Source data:
========

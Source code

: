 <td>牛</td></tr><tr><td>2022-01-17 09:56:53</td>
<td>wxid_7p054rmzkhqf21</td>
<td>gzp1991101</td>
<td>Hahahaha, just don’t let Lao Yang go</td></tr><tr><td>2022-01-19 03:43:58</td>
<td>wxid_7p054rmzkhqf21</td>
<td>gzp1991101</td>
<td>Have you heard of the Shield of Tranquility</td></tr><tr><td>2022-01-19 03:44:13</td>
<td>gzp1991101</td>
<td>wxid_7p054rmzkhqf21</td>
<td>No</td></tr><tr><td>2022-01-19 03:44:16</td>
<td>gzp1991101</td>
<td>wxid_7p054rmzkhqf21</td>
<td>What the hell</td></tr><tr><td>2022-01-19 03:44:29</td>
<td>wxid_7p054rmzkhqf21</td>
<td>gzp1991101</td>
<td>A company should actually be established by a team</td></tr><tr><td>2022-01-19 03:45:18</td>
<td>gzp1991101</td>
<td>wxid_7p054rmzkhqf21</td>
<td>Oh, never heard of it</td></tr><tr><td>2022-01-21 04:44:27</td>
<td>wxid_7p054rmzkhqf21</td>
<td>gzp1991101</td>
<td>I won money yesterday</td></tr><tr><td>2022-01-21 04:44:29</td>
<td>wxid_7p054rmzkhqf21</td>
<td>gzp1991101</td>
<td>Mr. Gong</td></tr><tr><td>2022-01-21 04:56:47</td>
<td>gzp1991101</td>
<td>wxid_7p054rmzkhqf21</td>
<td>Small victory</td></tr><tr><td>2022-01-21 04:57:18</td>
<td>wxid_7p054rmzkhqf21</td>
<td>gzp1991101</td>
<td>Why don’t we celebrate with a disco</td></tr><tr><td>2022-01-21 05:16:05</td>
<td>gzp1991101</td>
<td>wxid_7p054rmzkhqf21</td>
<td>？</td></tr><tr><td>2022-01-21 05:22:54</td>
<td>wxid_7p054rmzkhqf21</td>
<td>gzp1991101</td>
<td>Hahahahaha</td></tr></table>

========

Assigned task: Starting from the line with "<td>Small victory</td></tr><tr><td>2022-01-21 04:57:18</td>" and ending with the final line of the data, quote every line exactly, both ends included.

Solved exercise:
<td>Small victory</td></tr><tr><td>2022-01-21 04:57:18</td>
<td>wxid_7p054rmzkhqf21</td>
<td>gzp1991101</td>
<td>Why don’t we celebrate with a disco</td></tr><tr><td>2022-01-21 05:16:05</td>
<td>gzp1991101</td>
<td>wxid_7p054rmzkhqf21</td>
<td>？</td></tr><tr><td>2022-01-21 05:22:54</td>
<td>wxid_7p054rmzkhqf21</td>
<td>gzp1991101</td>
<td>Hahahahaha</td></tr></table>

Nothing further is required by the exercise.